An 18-year-old wearing a tactical vest and carrying a loaded shotgun charged toward the West Front of the Capitol on Tuesday and was quickly arrested, U.S. Capitol Police Chief Michael Sullivan said.
The suspect, who hasn’t yet been named, didn’t live in the D.C. area and wasn’t known to police, Sullivan added. The suspect immediately surrendered when confronted by Capitol Police officers.
A possible motive hasn’t been revealed yet. As our readers know, Congress isn’t in session this week. But the incident was a reminder of the increasingly dangerous threat landscape for lawmakers and public officials, both in Washington, back home and everywhere in between.
A troubling trend. Capitol Police data published last month showed a major spike in threats toward members of Congress in 2025. Last year, the agency’s Threat Assessment Section investigated 14,938 “concerning statements, behaviors, and communications directed against Members of Congress, their families, staff, and the Capitol Complex.”
That’s an increase of more than 5,000 from the previous year — a jarring statistic. Yet the longer-term trends paint an even more concerning picture, according to a research firm.
The Institute for Strategic Dialogue conducted a study recently that focused on violent and threatening rhetoric toward lawmakers and prominent public officials on social media sites, including Reddit and YouTube. ISD compared the periods October 2021-September 2022 to October 2024-September 2025.
Among other findings, ISD said there was a 241% increase in violent threats between the two time periods. That spike was 124% for Democratic lawmakers and 364% for Republicans, with threats toward President Donald Trump accounting for nearly half of all threats in ISD’s database.

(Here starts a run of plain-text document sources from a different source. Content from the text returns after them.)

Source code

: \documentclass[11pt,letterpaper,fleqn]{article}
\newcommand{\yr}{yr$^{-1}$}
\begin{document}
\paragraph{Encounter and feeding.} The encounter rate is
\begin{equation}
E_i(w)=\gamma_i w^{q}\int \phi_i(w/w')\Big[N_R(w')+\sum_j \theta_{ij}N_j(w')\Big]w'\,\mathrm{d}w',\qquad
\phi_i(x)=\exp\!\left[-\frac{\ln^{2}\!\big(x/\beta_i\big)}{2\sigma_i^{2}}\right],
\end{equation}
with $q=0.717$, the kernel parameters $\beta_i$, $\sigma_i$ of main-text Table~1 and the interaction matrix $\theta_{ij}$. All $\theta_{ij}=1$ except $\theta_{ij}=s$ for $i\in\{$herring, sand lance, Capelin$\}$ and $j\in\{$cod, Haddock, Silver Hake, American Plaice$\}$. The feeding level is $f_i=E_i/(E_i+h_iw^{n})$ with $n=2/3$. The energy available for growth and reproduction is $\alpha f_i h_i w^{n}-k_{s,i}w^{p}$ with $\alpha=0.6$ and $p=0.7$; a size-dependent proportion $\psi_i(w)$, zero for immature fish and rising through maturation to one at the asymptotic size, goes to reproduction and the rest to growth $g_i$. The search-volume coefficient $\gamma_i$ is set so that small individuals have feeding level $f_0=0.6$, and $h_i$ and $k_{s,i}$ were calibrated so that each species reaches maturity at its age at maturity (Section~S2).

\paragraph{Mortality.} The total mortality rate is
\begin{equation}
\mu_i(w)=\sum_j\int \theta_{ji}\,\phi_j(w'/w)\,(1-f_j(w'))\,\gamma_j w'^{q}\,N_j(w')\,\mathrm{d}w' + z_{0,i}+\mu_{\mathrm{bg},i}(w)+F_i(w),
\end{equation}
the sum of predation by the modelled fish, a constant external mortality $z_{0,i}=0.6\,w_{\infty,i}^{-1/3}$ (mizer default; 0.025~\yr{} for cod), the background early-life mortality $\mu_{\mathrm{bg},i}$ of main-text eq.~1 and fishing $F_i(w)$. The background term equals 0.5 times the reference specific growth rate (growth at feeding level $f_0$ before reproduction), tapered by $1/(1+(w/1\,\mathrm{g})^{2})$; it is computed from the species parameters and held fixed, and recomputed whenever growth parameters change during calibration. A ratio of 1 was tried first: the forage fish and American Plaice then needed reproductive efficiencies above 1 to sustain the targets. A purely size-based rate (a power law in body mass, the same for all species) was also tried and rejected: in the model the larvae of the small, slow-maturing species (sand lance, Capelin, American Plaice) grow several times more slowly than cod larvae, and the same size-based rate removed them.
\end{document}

What to do about it. ISD CEO Sasha Havlicek said the study was “complementary” to the recent Capitol Police report because it shows a direct correlation between a spike in online threats and an increase in real-world targeting of lawmakers and prominent officials.
For example, violent rhetoric toward former President Barack Obama spiked last year on social media after Director of National Intelligence Tulsi Gabbard accused him of trying to “subvert” Trump’s 2016 election victory.
What’s more, ISD found that the individuals making the threats were primarily “partisan individuals” rather than people associated with terrorist or extremist groups.
Hostile foreign influence operations are also at play and have a direct interest in amplifying these sentiments.
“It’s seemingly becoming more random,” ISD’s threat analysis chief Katherine Keneally told us. “Finding the needle in the haystack is becoming much more difficult because the haystack is getting bigger and bigger.”
It goes without saying that the very same political polarization that’s driving these types of threats against lawmakers is making it more difficult for Congress to address. Social media in particular has enabled “echo chambers that have emerged as a result of the algorithmic distortions,” Havlicek said.
ISD says it works to share its data with local and federal law enforcement in real-time, but congressional action is long overdue in the social media space, as well as boosting security funding and resources for lawmakers.